Testing, Testing, I

salvēte, amīcī et sodālēs! Today’s post, as you’ve probably guessed, is about testing in several senses of the word. Monday marks the end of our first reporting period in my face-to-face teaching world, so it’s an appropriate time to pause and give students (and teachers) an opportunity to see how well they’ve done with the important Knowledge, Skills, and Understandings presented in each class during those first 4 ½ weeks of school. For many of my colleagues, this means they “have to give a test” – or in some cases, several tests.

For some reason, we teachers often have love-hate relationships with tests … even with the tests we ourselves write and administer to our students. I think of a former colleague I’ll call Mrs. Y … as in, “Y R U doing this?” I once had a conversation with her at the photocopier that went something like this:

Mrs. Y:  I’m so disgusted and angry. [sadly, Mrs. Y often opened conversations like that.  She was clearly a happy, positive person who loved her life, wasn’t she? :-)]

Me:  What’s wrong? [sadly, I had not yet learned to avoid negative people who wanted to vent.  I also had not yet learned that some people genuinely want to be unhappy, and sometimes you should just get out of their way and let them.]

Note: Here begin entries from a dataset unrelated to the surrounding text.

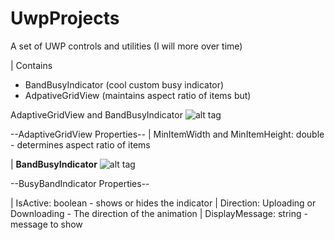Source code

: # UwpProjects
A set of UWP controls and utilities (I will more over time)

| Contains
- BandBusyIndicator (cool custom busy indicator)
- AdpativeGridView (maintains aspect ratio of items but)


AdaptiveGridView and BandBusyIndicator
![alt tag](https://i.gyazo.com/8b4eda7cd246474d4e7ec4262aecc82b.gif)

--AdaptiveGridView Properties--
| MinItemWidth and MinItemHeight: double - determines aspect ratio of items


| **BandBusyIndicator**
![alt tag](https://i.gyazo.com/ba631921317b4f8a5a51b3506e9f53ff.gif)


--BusyBandIndicator Properties--

| IsActive: boolean - shows or hides the indicator
| Direction: Uploading or Downloading - The direction of the animation
| DisplayMessage: string - message to show
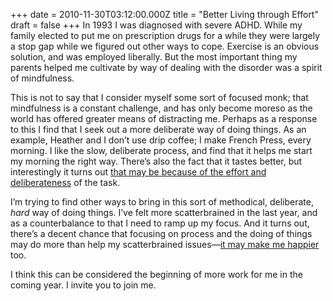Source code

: +++
date = 2010-11-30T03:12:00.000Z
title = "Better Living through Effort"
draft = false
+++
In 1993 I was diagnosed with severe ADHD. While my family elected to put
me on prescription drugs for a while they were largely a stop gap while
we figured out other ways to cope. Exercise is an obvious solution, and
was employed liberally. But the most important thing my parents helped
me cultivate by way of dealing with the disorder was a spirit of
mindfulness.

This is not to say that I consider myself some sort of focused monk;
that mindfulness is a constant challenge, and has only become moreso as
the world has offered greater means of distracting me. Perhaps as a
response to this I find that I seek out a more deliberate way of doing
things. As an example, Heather and I don’t use drip coffee; I make
French Press, every morning. I like the slow, deliberate process, and
find that it helps me start my morning the right way. There’s also the
fact that it tastes better, but interestingly it turns out [that may be
because of the effort and
deliberateness](http://www.wired.com/wiredscience/2010/11/why-making-dinner-is-a-good-idea/)
of the task.

I’m trying to find other ways to bring in this sort of methodical,
deliberate, *hard* way of doing things. I’ve felt more scatterbrained in
the last year, and as a counterbalance to that I need to ramp up my
focus. And it turns out, there’s a decent chance that focusing on
process and the doing of things may do more than help my scatterbrained
issues—[it may make me
happier](http://www.wired.com/wiredscience/2010/11/why-making-dinner-is-a-good-idea/)
too.

I think this can be considered the beginning of more work for me in the
coming year. I invite you to join me.
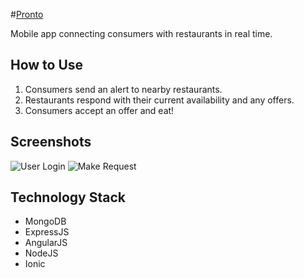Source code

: #[Pronto](http://prontoeats.azurewebsites.net/)

Mobile app connecting consumers with restaurants in real time.

## How to Use

1. Consumers send an alert to nearby restaurants.
2. Restaurants respond with their current availability and any offers.
3. Consumers accept an offer and eat!

## Screenshots

![User Login](http://prontoeats.azurewebsites.net/assets/img/login.png)
![Make Request](http://prontoeats.azurewebsites.net/assets/img/new_request.png)

## Technology Stack

- MongoDB
- ExpressJS
- AngularJS
- NodeJS
- Ionic
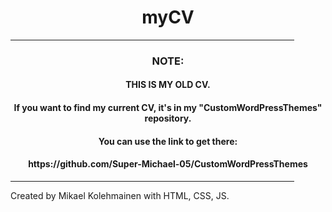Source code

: <h1 align="center">
  myCV
</h1>
<hr size="10" width="90%" color="black">
<h3 align="center">
  NOTE:
</h3>
<h4 align="center">
  THIS IS MY OLD CV.
</h4>
<h4 align="center">
  If you want to find my current CV, it's in my "CustomWordPressThemes" repository.
</h4>
<h4 align="center">
  You can use the link to get there:  
</h4>
<h4 align="center">
  https://github.com/Super-Michael-05/CustomWordPressThemes
</h4>
<hr size="10" width="90%" color="black">

Created by Mikael Kolehmainen with HTML, CSS, JS.
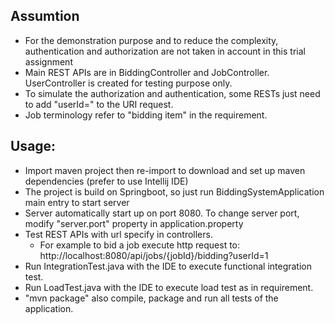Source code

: ## Assumtion
 - For the demonstration purpose and to reduce the complexity, authentication and authorization are not taken in account in this trial assignment
 - Main REST APIs are in BiddingController and JobController. UserController is created for testing purpose only.
 - To simulate the authorization and authentication, some RESTs just need to add "userId=" to the URI request.
 - Job terminology refer to "bidding item" in the requirement.

## Usage:
 - Import maven project then re-import to download and set up maven dependencies (prefer to use Intellij IDE)
 - The project is build on Springboot, so just run BiddingSystemApplication main entry to start server
 - Server automatically start up on port 8080. To change server port, modify "server.port" property in application.property
 - Test REST APIs with url specify in controllers.
	* For example to bid a job execute http request to:  http://localhost:8080/api/jobs/{jobId}/bidding?userId=1
 - Run IntegrationTest.java with the IDE to execute functional integration test.
 - Run LoadTest.java with the IDE to execute load test as in requirement.
 - "mvn package" also compile, package and run all tests of the application.

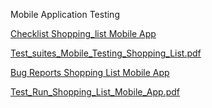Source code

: Mobile Application Testing

[Checklist Shopping_list Mobile App](https://docs.google.com/spreadsheets/d/1AeGK9CEiA3x5Qj73MpNhIbnK1UFQWZkqlpz2LRoG-Y8/edit?usp=sharing)

[Test_suites_Mobile_Testing_Shopping_List.pdf](https://github.com/user-attachments/files/23148012/Test_suites_Mobile_Testing_Shopping_List.pdf)

[Bug Reports Shopping List Mobile App](https://docs.google.com/spreadsheets/d/1k31Wbr-R_bGo-GW64DXM9hjhuQvyd_U6LZgEJrn_R-E/edit?usp=sharing)

[Test_Run_Shopping_List_Mobile_App.pdf](https://github.com/user-attachments/files/23153212/Test_Run_Shopping_List_Mobile_App.pdf)
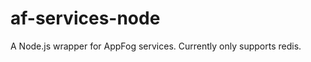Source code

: af-services-node
================

A Node.js wrapper for AppFog services. Currently only supports redis.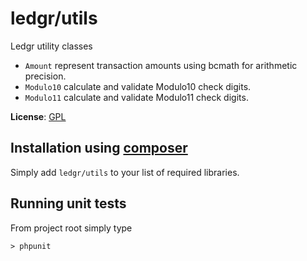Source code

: # ledgr/utils

Ledgr utility classes

 * `Amount` represent transaction amounts using bcmath for arithmetic precision.
 * `Modulo10` calculate and validate Modulo10 check digits.
 * `Modulo11` calculate and validate Modulo11 check digits.

**License**: [GPL](/LICENSE)


## Installation using [composer](http://getcomposer.org/)

Simply add `ledgr/utils` to your list of required libraries.


Running unit tests
------------------
From project root simply type

    > phpunit
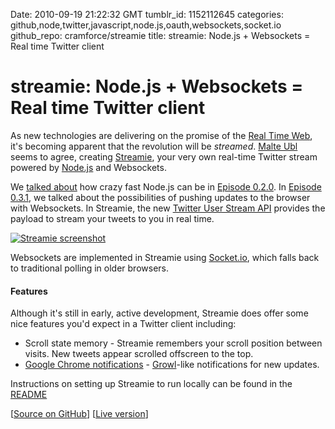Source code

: Date: 2010-09-19 21:22:32 GMT
tumblr_id: 1152112645
categories: github,node,twitter,javascript,node.js,oauth,websockets,socket.io
github_repo: cramforce/streamie
title: streamie: Node.js + Websockets = Real time Twitter client

# streamie: Node.js + Websockets = Real time Twitter client

As new technologies are delivering on the promise of the [Real Time Web](http://en.wikipedia.org/wiki/Real-time_web), it's becoming apparent that the revolution will be *streamed*. [Malte Ubl](http://github.com/cramforce) seems to agree, creating [Streamie](http://github.com/cramforce/streamie), your very own real-time Twitter stream powered by [Node.js](http://nodejs.org) and Websockets.

We [talked about](http://lg.gd/020) how crazy fast Node.js can be in [Episode 0.2.0](http://lg.gd/020). In [Episode 0.3.1](http://lg.gd/031), we talked about the possibilities of pushing updates to the browser with Websockets. In Streamie, the new [Twitter User Stream API](http://dev.twitter.com/pages/user_streams) provides the payload to stream your tweets to you in real time.

[![Streamie screenshot](http://cl.ly/324066abd843b775405d/content)](http://streamie.org)

Websockets are implemented in Streamie using [Socket.io](http://thechangelog.com/post/456659159/socket-io-multi-transport-socket-server-for-node-js), which falls back to traditional polling in older browsers.

#### Features

Although it's still in early, active development, Streamie does offer some nice features you'd expect in a Twitter client including:

* Scroll state memory - Streamie remembers your scroll position between visits. New tweets appear scrolled offscreen to the top.
* [Google Chrome notifications](http://blog.chromium.org/2010/05/desktop-notifications-now-available-to.html) - [Growl](http://growl.info/)-like notifications for new updates.

Instructions on setting up Streamie to run locally can be found in the [README](http://github.com/cramforce/streamie#readme)
    

[[Source on GitHub](http://github.com/cramforce/streamie)] [[Live version](http://streamie.org)]
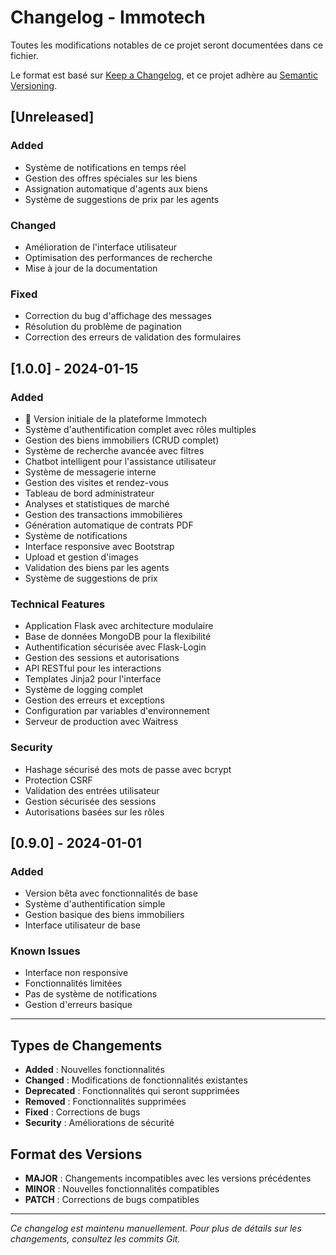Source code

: # Changelog - Immotech

Toutes les modifications notables de ce projet seront documentées dans ce fichier.

Le format est basé sur [Keep a Changelog](https://keepachangelog.com/fr/1.0.0/),
et ce projet adhère au [Semantic Versioning](https://semver.org/lang/fr/).

## [Unreleased]

### Added
- Système de notifications en temps réel
- Gestion des offres spéciales sur les biens
- Assignation automatique d'agents aux biens
- Système de suggestions de prix par les agents

### Changed
- Amélioration de l'interface utilisateur
- Optimisation des performances de recherche
- Mise à jour de la documentation

### Fixed
- Correction du bug d'affichage des messages
- Résolution du problème de pagination
- Correction des erreurs de validation des formulaires

## [1.0.0] - 2024-01-15

### Added
- 🎉 Version initiale de la plateforme Immotech
- Système d'authentification complet avec rôles multiples
- Gestion des biens immobiliers (CRUD complet)
- Système de recherche avancée avec filtres
- Chatbot intelligent pour l'assistance utilisateur
- Système de messagerie interne
- Gestion des visites et rendez-vous
- Tableau de bord administrateur
- Analyses et statistiques de marché
- Gestion des transactions immobilières
- Génération automatique de contrats PDF
- Système de notifications
- Interface responsive avec Bootstrap
- Upload et gestion d'images
- Validation des biens par les agents
- Système de suggestions de prix

### Technical Features
- Application Flask avec architecture modulaire
- Base de données MongoDB pour la flexibilité
- Authentification sécurisée avec Flask-Login
- Gestion des sessions et autorisations
- API RESTful pour les interactions
- Templates Jinja2 pour l'interface
- Système de logging complet
- Gestion des erreurs et exceptions
- Configuration par variables d'environnement
- Serveur de production avec Waitress

### Security
- Hashage sécurisé des mots de passe avec bcrypt
- Protection CSRF
- Validation des entrées utilisateur
- Gestion sécurisée des sessions
- Autorisations basées sur les rôles

## [0.9.0] - 2024-01-01

### Added
- Version bêta avec fonctionnalités de base
- Système d'authentification simple
- Gestion basique des biens immobiliers
- Interface utilisateur de base

### Known Issues
- Interface non responsive
- Fonctionnalités limitées
- Pas de système de notifications
- Gestion d'erreurs basique

---

## Types de Changements

- **Added** : Nouvelles fonctionnalités
- **Changed** : Modifications de fonctionnalités existantes
- **Deprecated** : Fonctionnalités qui seront supprimées
- **Removed** : Fonctionnalités supprimées
- **Fixed** : Corrections de bugs
- **Security** : Améliorations de sécurité

## Format des Versions

- **MAJOR** : Changements incompatibles avec les versions précédentes
- **MINOR** : Nouvelles fonctionnalités compatibles
- **PATCH** : Corrections de bugs compatibles

---

*Ce changelog est maintenu manuellement. Pour plus de détails sur les changements, consultez les commits Git.* 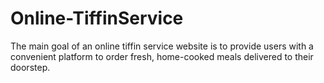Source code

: # Online-TiffinService
The main goal of an online tiffin service website is to provide users with a convenient platform to order fresh, home-cooked meals delivered to their doorstep. 
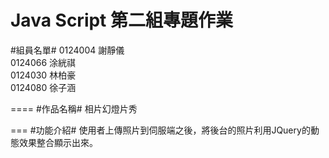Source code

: Java Script 第二組專題作業
====
#組員名單#
  0124004 謝靜儀  
  0124066 涂絖祺  
  0124030 林柏豪  
  0124080 徐子涵
  
====
#作品名稱#
  相片幻燈片秀
  
===
#功能介紹#
  使用者上傳照片到伺服端之後，將後台的照片利用JQuery的動態效果整合顯示出來。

Mrs. Y:  Well, I have to give them a test today, and they’re all going to fail.

Me:   You know they’re all going to fail?

Mrs. Y:  Yes.

Me: So, why are you giving the test today?

Of course, I’ve also been like Mrs. Y a few times … that is, I’ve certainly given the occasional test for which I thought some of my students weren’t quite ready. Perhaps I just wanted a quiet, peaceful day, or I wanted to “send a message” to my students that they needed to do their work. But I think Mrs. Y genuinely felt that she “had to” give that test that day, even though she already knew (and admitted) that none of her students were prepared to do well on the test. I hope I haven’t ever done that!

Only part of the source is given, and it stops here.